Sound files

Currently, the only supported format for sound files is .wav. Sound files must adhere to the following conditions:


Sound files will be ignored if there is no .lab or .TextGrid with the same name as the sound file. The validation utility (Validating data) will print a warning message when this happens and log all such files.

Sampling rate

Sound files can be aligned regardless of their sampling rate so long as it is more than 16 kHz. Sound files to be aligned do not have to be all a single sampling rate, but each speaker must have a consistent sampling rate across their files.
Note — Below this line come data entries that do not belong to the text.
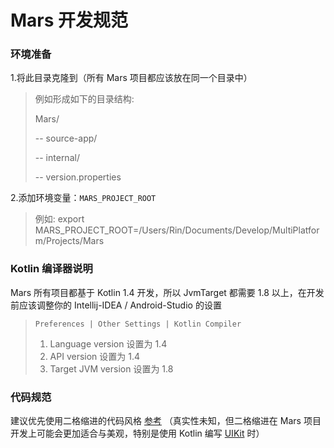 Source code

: # Mars 开发规范

### 环境准备

1.将此目录克隆到（所有 Mars 项目都应该放在同一个目录中）
> 例如形成如下的目录结构:
>
> Mars/
>
> -- source-app/
>
> -- internal/
>
> -- version.properties

2.添加环境变量：`MARS_PROJECT_ROOT`
> 例如: export MARS_PROJECT_ROOT=/Users/Rin/Documents/Develop/MultiPlatform/Projects/Mars

### Kotlin 编译器说明
Mars 所有项目都基于 Kotlin 1.4 开发，所以 JvmTarget 都需要 1.8 以上，在开发前应该调整你的 Intellij-IDEA / Android-Studio 的设置
>  `Preferences | Other Settings | Kotlin Compiler`
> 1. Language version 设置为 1.4
> 2. API version 设置为 1.4
> 3. Target JVM version 设置为 1.8


### 代码规范
建议优先使用二格缩进的代码风格 [参考](https://github.com/square/kotlinpoet/issues/659#issue-427238344) （真实性未知，但二格缩进在 Mars 项目开发上可能会更加适合与美观，特别是使用 Kotlin 编写 [UIKit](https://github.com/MarsPlanning/uikit) 时）
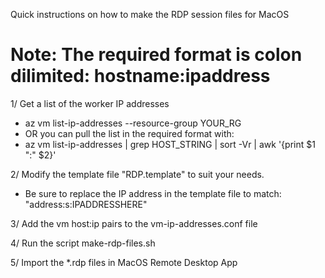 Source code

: 
Quick instructions on how to make the RDP session files for MacOS

  # Note: The required format is colon dilimited: hostname:ipaddress

1/ Get a list of the worker IP addresses
  - az vm list-ip-addresses --resource-group YOUR_RG
  - OR you can pull the list in the required format with: 
  - az vm list-ip-addresses | grep HOST_STRING | sort -Vr  | awk '{print $1 ":" $2}'

2/ Modify the template file "RDP.template" to suit your needs.  
  - Be sure to replace the IP address in the template file to match: "address:s:IPADDRESSHERE"

3/ Add the vm host:ip pairs to the vm-ip-addresses.conf file

4/ Run the script make-rdp-files.sh

5/ Import the *.rdp files in MacOS Remote Desktop App
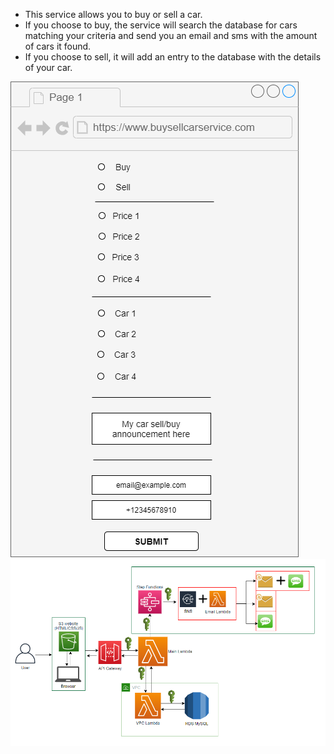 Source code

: * This service allows you to buy or sell a car.
* If you choose to buy, the service will search the database for cars matching your criteria and send you an email and sms with the amount of cars it found.
* If you choose to sell, it will add an entry to the database with the details of your car.



![alt text](https://github.com/mviisan/buysellcarservice/blob/main/app_mockup.png?raw=true)
![alt text](https://github.com/mviisan/buysellcarservice/blob/main/diagram.png?raw=true)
Sound files with sampling rate lower 16 kHz will currently be ignored by the aligner. The features that the aligner extracts are MFCCs derived from spectra from 0 to 7.8 kHz, so sound files must have Nyquist frequencies higher than 7.8 kHz. There is no significant difference between the features derived from a sound file sampled at 16 kHz and one sampled at 44.1 kHz. The validation utility (Validating data) will note any ignored files, and the list of such files will be available in a log file.


In general, audio segments (sound files for Prosodylab-aligner format or intervals for the TextGrid format) should be less than 30 seconds for best performance (the shorter the faster). We recommend using breaks like breaths or silent pauses (i.e., not associated with a stop closure) to separate the audio segments. For longer segments, setting the beam and retry beam higher than their defaults will allow them to be aligned. The default beam/retry beam is very conservative 10/40, so something like 400/1000 will allow for much longer sequences to be aligned. See Configuration for more details.